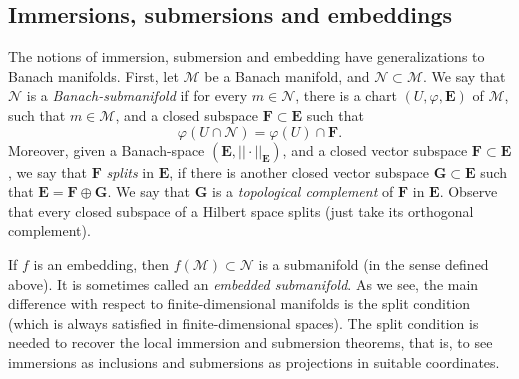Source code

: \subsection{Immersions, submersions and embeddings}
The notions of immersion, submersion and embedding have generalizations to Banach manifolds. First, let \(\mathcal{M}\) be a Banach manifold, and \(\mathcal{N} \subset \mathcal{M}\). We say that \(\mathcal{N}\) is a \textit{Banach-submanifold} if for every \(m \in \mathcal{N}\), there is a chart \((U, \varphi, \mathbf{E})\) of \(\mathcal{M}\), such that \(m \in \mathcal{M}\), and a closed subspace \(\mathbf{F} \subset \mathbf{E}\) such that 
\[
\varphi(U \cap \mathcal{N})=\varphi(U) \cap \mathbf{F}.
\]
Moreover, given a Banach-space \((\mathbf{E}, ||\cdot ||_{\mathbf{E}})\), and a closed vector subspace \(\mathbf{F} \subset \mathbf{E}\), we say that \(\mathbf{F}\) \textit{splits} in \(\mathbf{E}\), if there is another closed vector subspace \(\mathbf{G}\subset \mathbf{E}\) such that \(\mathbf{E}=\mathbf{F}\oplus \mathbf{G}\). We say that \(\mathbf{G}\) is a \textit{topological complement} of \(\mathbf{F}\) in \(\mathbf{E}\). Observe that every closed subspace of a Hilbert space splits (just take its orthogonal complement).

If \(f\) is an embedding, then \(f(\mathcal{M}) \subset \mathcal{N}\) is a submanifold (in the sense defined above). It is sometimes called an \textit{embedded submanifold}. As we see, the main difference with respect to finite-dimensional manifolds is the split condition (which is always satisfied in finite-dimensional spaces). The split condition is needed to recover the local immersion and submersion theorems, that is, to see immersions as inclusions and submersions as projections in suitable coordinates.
...
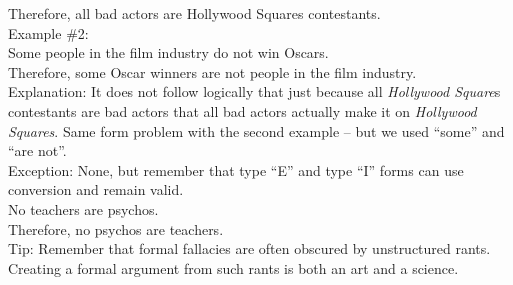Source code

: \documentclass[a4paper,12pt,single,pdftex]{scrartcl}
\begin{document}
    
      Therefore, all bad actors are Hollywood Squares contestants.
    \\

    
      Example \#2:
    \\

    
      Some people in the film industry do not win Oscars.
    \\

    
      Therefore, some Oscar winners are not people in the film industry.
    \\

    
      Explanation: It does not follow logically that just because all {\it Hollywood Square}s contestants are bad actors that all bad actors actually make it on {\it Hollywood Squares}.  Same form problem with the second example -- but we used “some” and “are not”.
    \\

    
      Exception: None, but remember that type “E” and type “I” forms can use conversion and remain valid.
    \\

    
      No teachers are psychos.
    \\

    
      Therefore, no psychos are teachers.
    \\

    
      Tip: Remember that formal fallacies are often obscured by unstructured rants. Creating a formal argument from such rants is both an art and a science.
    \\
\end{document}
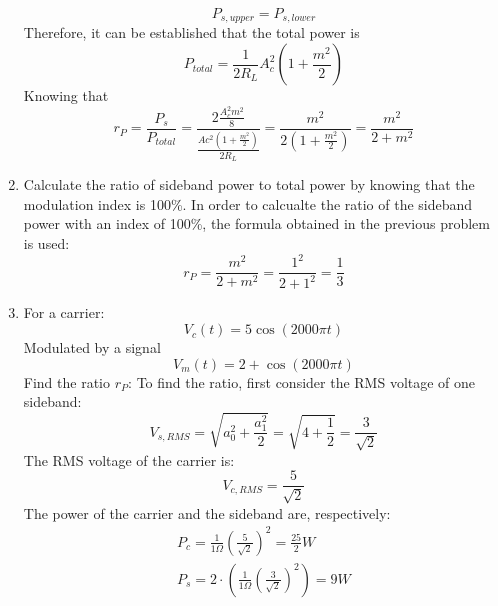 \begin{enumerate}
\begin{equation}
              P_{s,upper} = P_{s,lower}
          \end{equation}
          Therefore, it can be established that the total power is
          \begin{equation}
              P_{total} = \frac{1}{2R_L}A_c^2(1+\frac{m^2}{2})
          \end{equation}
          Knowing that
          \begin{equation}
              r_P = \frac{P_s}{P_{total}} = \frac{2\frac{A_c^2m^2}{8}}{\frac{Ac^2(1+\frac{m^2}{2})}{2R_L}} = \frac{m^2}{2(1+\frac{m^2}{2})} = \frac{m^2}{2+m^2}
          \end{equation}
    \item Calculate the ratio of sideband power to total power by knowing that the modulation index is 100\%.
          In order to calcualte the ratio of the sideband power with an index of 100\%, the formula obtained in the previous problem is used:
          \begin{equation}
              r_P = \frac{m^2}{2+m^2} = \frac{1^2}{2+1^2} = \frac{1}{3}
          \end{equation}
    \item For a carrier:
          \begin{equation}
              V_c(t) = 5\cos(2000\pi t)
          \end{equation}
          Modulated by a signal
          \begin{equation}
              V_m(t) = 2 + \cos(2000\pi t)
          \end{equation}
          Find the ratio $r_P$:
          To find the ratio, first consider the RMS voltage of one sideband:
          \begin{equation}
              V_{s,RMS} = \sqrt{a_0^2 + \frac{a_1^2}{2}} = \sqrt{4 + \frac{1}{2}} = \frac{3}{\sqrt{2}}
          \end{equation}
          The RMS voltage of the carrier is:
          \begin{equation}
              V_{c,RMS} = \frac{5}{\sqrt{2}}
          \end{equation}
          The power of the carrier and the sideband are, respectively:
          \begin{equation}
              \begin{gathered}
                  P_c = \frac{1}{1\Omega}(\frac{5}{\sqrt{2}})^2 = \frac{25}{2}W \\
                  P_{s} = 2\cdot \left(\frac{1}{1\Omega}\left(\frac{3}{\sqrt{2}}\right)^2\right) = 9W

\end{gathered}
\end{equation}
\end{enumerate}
...
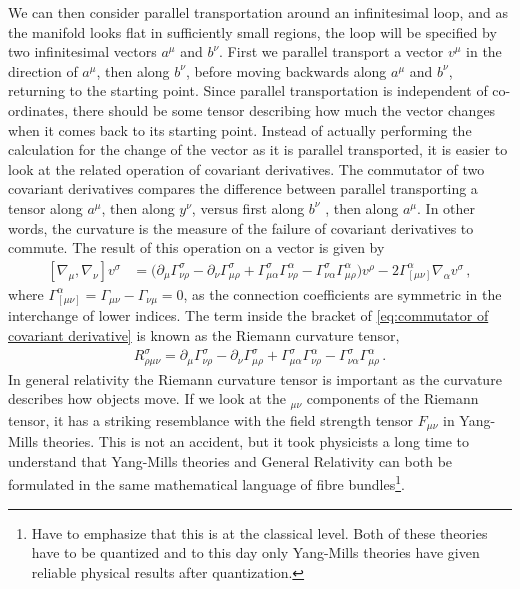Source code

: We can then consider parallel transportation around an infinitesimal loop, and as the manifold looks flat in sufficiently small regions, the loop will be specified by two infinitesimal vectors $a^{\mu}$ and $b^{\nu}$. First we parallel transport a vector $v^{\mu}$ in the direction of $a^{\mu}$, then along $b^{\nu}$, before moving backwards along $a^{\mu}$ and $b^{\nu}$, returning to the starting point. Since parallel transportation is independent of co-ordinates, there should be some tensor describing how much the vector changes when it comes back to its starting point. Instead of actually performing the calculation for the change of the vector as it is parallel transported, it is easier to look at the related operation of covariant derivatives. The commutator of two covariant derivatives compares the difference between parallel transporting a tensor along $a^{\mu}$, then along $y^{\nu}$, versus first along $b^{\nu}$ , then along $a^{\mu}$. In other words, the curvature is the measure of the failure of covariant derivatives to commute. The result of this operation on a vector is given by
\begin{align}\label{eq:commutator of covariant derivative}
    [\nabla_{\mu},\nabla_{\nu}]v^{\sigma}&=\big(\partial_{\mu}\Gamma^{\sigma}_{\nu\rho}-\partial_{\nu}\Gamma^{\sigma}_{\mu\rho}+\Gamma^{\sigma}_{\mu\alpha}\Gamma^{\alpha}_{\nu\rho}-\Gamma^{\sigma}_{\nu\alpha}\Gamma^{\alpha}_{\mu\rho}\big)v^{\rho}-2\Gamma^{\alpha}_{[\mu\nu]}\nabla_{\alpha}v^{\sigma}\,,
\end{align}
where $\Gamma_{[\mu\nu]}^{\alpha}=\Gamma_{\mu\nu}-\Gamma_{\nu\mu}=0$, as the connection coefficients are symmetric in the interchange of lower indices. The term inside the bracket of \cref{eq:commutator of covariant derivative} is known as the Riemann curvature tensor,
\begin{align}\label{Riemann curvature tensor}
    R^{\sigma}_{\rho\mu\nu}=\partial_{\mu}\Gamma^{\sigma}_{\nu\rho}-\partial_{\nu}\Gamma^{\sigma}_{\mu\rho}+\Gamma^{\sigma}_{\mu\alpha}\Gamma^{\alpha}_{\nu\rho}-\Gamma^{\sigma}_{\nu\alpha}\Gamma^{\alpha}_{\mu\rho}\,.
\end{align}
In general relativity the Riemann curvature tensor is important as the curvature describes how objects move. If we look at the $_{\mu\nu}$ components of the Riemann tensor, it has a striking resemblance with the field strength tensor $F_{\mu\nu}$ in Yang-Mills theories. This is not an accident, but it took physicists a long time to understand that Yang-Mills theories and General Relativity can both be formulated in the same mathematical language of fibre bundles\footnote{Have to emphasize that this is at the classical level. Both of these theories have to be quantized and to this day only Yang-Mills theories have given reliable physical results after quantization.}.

§ **WHAT TO PRODUCE**:
Look through the listing above, please, and state how many lines hold the word "actors"; the number alone is the answer.

§ **THE COMPLETED TASK**:
2